#### Exercise inputs

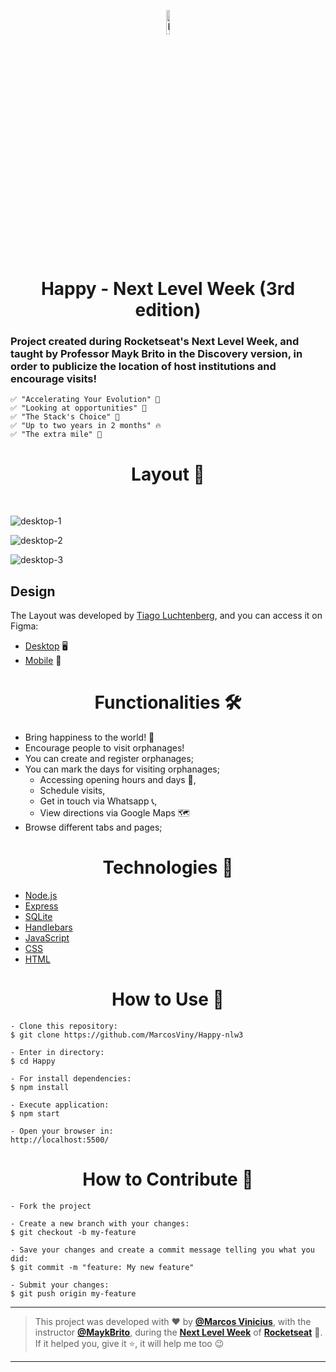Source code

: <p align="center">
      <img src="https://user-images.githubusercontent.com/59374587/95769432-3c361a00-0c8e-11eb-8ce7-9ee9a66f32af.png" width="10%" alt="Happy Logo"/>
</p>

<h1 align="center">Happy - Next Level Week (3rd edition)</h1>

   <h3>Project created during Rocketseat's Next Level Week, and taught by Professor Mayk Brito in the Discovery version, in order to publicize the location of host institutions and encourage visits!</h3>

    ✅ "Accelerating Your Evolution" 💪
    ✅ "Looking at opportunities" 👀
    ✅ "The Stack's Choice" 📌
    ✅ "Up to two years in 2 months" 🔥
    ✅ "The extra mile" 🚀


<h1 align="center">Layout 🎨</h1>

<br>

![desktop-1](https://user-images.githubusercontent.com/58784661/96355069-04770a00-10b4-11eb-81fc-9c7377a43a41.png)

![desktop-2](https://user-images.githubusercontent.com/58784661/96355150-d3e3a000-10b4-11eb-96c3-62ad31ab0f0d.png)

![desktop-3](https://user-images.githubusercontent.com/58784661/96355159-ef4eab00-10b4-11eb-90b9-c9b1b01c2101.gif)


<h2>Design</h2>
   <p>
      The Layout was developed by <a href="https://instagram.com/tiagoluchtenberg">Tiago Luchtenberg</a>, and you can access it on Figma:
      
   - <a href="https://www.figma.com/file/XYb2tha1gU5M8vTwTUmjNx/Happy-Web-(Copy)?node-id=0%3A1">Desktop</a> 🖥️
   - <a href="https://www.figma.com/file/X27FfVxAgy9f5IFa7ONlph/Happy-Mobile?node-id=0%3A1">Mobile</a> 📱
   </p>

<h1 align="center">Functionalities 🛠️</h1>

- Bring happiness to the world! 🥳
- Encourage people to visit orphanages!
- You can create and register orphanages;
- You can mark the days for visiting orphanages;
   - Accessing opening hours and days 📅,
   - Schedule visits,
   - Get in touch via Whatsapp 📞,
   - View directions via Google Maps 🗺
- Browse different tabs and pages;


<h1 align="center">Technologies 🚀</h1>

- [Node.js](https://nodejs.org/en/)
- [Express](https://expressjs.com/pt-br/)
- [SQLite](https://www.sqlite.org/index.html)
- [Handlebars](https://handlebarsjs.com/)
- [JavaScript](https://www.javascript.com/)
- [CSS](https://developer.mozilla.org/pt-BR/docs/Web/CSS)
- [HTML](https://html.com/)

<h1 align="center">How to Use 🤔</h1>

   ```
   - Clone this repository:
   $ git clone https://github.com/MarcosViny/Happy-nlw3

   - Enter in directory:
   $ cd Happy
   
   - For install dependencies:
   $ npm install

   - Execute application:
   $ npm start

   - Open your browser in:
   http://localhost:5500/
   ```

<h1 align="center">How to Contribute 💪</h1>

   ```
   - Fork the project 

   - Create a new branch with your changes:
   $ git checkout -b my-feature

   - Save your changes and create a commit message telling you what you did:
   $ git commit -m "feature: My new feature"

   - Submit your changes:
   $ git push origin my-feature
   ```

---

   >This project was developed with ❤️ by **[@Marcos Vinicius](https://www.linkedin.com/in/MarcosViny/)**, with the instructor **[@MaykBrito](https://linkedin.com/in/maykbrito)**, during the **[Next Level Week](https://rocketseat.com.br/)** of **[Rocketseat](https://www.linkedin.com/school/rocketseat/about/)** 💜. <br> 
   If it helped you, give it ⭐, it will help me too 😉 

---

########
#### Exercise inputs

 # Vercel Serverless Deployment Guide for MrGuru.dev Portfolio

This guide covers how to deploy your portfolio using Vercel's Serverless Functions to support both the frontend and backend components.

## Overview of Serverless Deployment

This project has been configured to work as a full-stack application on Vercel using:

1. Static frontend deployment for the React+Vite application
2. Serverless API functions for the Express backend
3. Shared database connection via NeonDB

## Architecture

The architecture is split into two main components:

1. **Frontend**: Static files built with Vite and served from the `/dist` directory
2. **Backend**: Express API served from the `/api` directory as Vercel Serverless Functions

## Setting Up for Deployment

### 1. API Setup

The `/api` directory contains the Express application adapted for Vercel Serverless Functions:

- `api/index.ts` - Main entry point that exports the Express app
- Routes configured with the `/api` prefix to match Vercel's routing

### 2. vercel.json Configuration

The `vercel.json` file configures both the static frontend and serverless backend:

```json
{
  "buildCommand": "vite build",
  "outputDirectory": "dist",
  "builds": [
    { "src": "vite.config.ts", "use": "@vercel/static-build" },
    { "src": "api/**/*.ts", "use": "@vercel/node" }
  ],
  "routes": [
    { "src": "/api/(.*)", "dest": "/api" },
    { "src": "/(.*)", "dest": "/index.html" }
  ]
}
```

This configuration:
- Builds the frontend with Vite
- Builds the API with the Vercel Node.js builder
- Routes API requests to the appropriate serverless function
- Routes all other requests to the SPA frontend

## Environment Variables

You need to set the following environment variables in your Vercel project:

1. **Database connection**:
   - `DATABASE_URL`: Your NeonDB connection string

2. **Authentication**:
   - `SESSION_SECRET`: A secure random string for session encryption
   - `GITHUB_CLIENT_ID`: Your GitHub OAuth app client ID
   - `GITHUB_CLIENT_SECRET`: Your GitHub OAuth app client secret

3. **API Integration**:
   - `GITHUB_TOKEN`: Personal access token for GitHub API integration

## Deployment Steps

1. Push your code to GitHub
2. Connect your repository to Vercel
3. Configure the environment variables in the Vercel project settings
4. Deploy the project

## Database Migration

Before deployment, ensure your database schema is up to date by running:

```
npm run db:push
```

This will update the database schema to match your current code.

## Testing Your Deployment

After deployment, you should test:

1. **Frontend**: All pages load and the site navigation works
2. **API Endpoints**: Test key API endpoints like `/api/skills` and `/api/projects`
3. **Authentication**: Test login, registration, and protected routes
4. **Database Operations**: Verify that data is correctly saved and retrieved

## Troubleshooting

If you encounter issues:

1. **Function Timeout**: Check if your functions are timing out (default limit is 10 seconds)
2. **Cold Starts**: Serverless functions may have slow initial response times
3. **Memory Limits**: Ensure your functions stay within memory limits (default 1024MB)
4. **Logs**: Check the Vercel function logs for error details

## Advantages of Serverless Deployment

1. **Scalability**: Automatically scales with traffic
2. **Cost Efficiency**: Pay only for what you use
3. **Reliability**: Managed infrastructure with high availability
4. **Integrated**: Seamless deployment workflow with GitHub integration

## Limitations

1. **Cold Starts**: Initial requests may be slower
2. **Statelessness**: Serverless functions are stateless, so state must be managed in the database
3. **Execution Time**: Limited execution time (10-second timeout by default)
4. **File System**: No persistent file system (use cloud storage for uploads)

########
#### Exercise inputs

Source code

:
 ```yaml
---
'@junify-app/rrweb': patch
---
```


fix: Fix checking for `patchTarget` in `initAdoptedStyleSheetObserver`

########

Work order =
State how many lines of the data contain the word "served". Nothing besides the number belongs in the reply.

Output of the task =
2